Uploaded image for project: 'Jenkins'
  1. Jenkins
  2. JENKINS-45036

Pipeline job hangs with remote file operation failed / channel is already closed after master restart

XMLWordPrintable

    • Icon: Bug Bug
    • Resolution: Incomplete
    • Icon: Major Major
    • Jenkins LTS 2.46.3
      All plugins latest at time of report (not sure which to list, sorry)

      In part, I'm reporting this because I don't know where to begin.

      I've found this while working with an existing somewhat large pipeline script, in which I've only recently tried to see if I can restart during the pipeline run.

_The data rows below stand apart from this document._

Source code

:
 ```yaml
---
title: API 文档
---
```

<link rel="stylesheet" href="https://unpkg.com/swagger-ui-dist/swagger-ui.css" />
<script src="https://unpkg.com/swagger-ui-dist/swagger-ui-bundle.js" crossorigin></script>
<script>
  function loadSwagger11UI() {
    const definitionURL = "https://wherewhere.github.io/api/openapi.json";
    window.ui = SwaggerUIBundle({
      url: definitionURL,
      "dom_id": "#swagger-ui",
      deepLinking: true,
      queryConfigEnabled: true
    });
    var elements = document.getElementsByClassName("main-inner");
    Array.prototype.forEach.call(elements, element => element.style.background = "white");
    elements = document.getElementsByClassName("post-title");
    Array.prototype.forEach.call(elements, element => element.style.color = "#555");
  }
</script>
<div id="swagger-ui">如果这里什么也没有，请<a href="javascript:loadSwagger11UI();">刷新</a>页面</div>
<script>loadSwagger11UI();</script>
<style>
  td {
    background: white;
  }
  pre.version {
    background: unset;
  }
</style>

Having worked around one issue (which was more obviously my fault), I'm now hitting the following when restarting and resuming, tested at various points during the script:

      15:00:02 [<ParallelStage1>] Cannot contact <LinuxNode>: java.io.IOException: remote file operation failed: <Workspace>/<ParallelStage1> at hudson.remoting.Channel@36509a01:<LinuxNode>: hudson.remoting.ChannelClosedException: channel is already closed
      15:00:02 [<ParallelStage2>] Cannot contact <WindowsNode>: java.io.IOException: remote file operation failed: <Workspace>\<ParallelStage2> at hudson.remoting.Channel@5c2c5123:JNLP4-connect connection from 192.168.0.251/192.168.0.251:53989: hudson.remoting.ChannelClosedException: channel is already closed
      15:00:02 [<ParallelStage3>] Cannot contact <WindowsNode>: java.io.IOException: remote file operation failed: <Workspace>\<ParallelStage3> at hudson.remoting.Channel@5c2c5123:JNLP4-connect connection from 192.168.0.251/192.168.0.251:53989: hudson.remoting.ChannelClosedException: channel is already closed
      

      The Linux agent in question is launched by SSH on Debian Jessie.
      The Windows agent is Windows Server 2012 R2 running the agent through JNLP.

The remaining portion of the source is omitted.